▶ **What you will do**: Extract only the lines running from the top of the entries to the line that holds "- Photos display at top with error handling". Include that line and omit the pictures.

[Stored data entries]
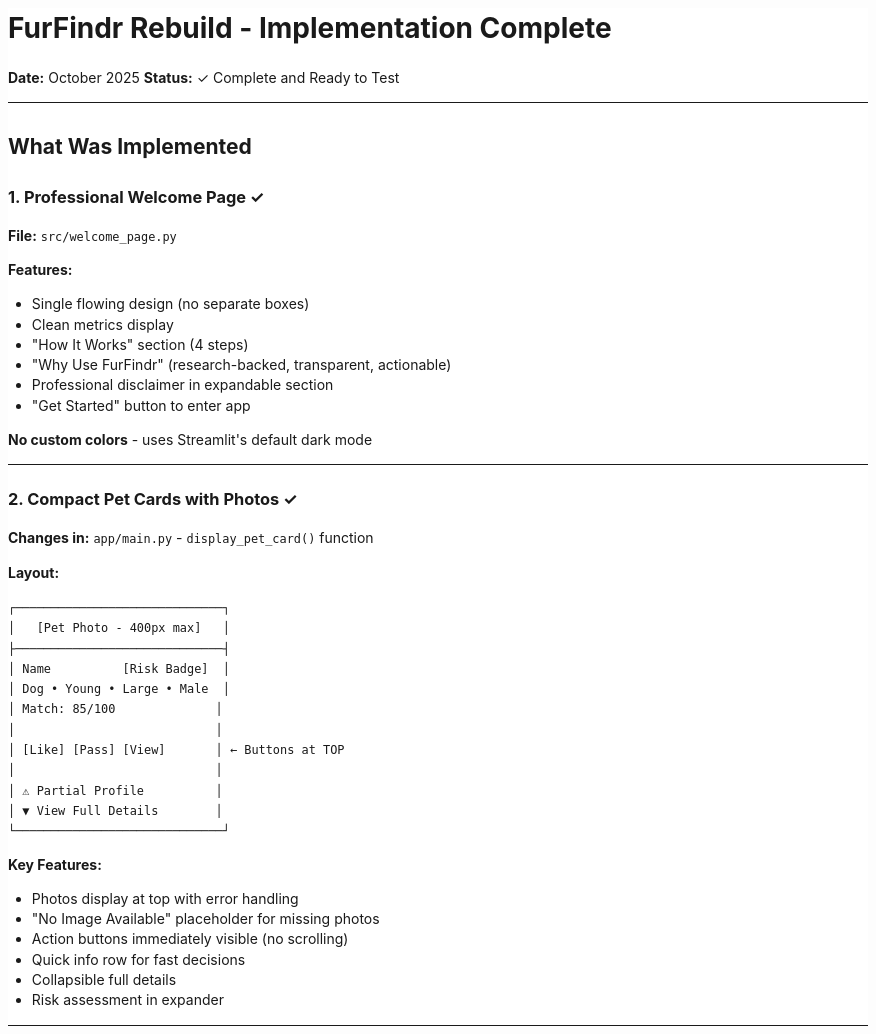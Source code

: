 # FurFindr Rebuild - Implementation Complete

**Date:** October 2025
**Status:** ✓ Complete and Ready to Test

---

## What Was Implemented

### 1. **Professional Welcome Page** ✓
**File:** `src/welcome_page.py`

**Features:**
- Single flowing design (no separate boxes)
- Clean metrics display
- "How It Works" section (4 steps)
- "Why Use FurFindr" (research-backed, transparent, actionable)
- Professional disclaimer in expandable section
- "Get Started" button to enter app

**No custom colors** - uses Streamlit's default dark mode

---

### 2. **Compact Pet Cards with Photos** ✓
**Changes in:** `app/main.py` - `display_pet_card()` function

**Layout:**
```
┌─────────────────────────────┐
│   [Pet Photo - 400px max]   │
├─────────────────────────────┤
│ Name          [Risk Badge]  │
│ Dog • Young • Large • Male  │
│ Match: 85/100              │
│                            │
│ [Like] [Pass] [View]       │ ← Buttons at TOP
│                            │
│ ⚠ Partial Profile          │
│ ▼ View Full Details        │
└─────────────────────────────┘
```

**Key Features:**
- Photos display at top with error handling
- "No Image Available" placeholder for missing photos
- Action buttons immediately visible (no scrolling)
- Quick info row for fast decisions
- Collapsible full details
- Risk assessment in expander

---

▶ **Answer box**:
Source code

: # FurFindr Rebuild - Implementation Complete

**Date:** October 2025
**Status:** ✓ Complete and Ready to Test

---

## What Was Implemented

### 1. **Professional Welcome Page** ✓
**File:** `src/welcome_page.py`

**Features:**
- Single flowing design (no separate boxes)
- Clean metrics display
- "How It Works" section (4 steps)
- "Why Use FurFindr" (research-backed, transparent, actionable)
- Professional disclaimer in expandable section
- "Get Started" button to enter app

**No custom colors** - uses Streamlit's default dark mode

---

### 2. **Compact Pet Cards with Photos** ✓
**Changes in:** `app/main.py` - `display_pet_card()` function

**Layout:**
```
┌─────────────────────────────┐
│   [Pet Photo - 400px max]   │
├─────────────────────────────┤
│ Name          [Risk Badge]  │
│ Dog • Young • Large • Male  │
│ Match: 85/100              │
│                            │
│ [Like] [Pass] [View]       │ ← Buttons at TOP
│                            │
│ ⚠ Partial Profile          │
│ ▼ View Full Details        │
└─────────────────────────────┘
```

**Key Features:**
- Photos display at top with error handling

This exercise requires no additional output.